Nagle should have included more discussion of union-management conflicts. The nine-day strike in 1968 paralyzed the city, and Nagle acknowledges that the union is a powerhouse, but what role it plays day to day - as opposed to management's ongoing oversight, which she details at length - isn't clear from her telling. What fights did it pick? What fights did it miss, and why? Who chooses to become a union official as opposed to a foreman?
Also missing, though not surprising for an anthropological study that's typically thick on description but sadly thin on explanation, is any critique of garbage as a public service under capitalism. There may be, as Michael Bloomberg remarked, no Democratic or Republican way to collect garbage, but a class society shapes and constrains public services. How this one should function or could function better isn't part of Nagle's story.
Apart from that, the book is a wonder. A reader comes away knowing the story is authentic because the woman was there. She gets the job, its smells, dangers. The formal and the informal rules and eccentric work culture (and what job culture isn't a bit eccentric?). She renders the scene as lived daily, along with a transparent reading of the department's origins and mission. It's a comprehensive view from the top to the bottom of an army fighting a dirty war.

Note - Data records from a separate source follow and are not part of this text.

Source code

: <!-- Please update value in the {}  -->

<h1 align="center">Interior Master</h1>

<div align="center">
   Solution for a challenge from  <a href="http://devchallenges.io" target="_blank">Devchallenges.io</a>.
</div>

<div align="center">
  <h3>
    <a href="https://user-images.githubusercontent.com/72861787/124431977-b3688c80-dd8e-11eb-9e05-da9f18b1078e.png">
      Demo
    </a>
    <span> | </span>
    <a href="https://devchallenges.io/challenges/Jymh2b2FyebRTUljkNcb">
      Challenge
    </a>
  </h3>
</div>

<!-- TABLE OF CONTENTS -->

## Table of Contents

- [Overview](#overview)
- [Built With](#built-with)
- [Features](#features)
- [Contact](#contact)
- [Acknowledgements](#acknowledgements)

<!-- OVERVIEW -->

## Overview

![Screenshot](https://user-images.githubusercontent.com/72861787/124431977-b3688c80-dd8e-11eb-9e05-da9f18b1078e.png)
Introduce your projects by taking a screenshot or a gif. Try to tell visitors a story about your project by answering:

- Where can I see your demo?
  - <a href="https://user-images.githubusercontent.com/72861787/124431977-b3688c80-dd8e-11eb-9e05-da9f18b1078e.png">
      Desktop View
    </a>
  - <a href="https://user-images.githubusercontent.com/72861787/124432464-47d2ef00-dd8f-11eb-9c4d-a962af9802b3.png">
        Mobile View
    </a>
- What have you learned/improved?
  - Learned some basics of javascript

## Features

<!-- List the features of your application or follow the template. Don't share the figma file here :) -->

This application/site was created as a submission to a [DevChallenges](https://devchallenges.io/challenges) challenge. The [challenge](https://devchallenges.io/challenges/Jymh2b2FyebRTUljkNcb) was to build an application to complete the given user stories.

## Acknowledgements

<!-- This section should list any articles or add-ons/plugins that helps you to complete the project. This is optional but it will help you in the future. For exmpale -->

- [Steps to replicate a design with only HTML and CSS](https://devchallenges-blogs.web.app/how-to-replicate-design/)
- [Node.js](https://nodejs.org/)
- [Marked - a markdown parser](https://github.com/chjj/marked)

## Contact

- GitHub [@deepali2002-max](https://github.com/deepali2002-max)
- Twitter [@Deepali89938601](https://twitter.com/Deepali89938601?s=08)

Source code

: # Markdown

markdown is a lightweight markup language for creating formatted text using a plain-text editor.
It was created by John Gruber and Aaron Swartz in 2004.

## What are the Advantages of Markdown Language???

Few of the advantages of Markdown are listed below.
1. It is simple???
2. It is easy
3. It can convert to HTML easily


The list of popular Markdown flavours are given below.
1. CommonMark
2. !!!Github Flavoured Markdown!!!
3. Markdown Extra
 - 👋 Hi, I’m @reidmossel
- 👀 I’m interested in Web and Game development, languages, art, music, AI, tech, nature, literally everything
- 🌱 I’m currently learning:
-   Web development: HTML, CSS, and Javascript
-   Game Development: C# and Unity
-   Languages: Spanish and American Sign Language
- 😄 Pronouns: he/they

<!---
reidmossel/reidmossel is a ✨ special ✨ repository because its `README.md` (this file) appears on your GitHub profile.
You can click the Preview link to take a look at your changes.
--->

So instead of honking at the driver whose garbage truck is blocking the street, shake the sanitation worker's hand for the job he or she does. Failing that, tell them "good job, and thanks."
[Michael Hirsch, the first in his family to attend college, was a campus antiwar leader, a college professor in Boston as long as he could stand it, then a steelworker in Indiana until the mass layoffs of the early 1980s. Since 1985, he has worked as a labor editor and writer for three New York-based labor unions, as well as a contributor to numerous publications.]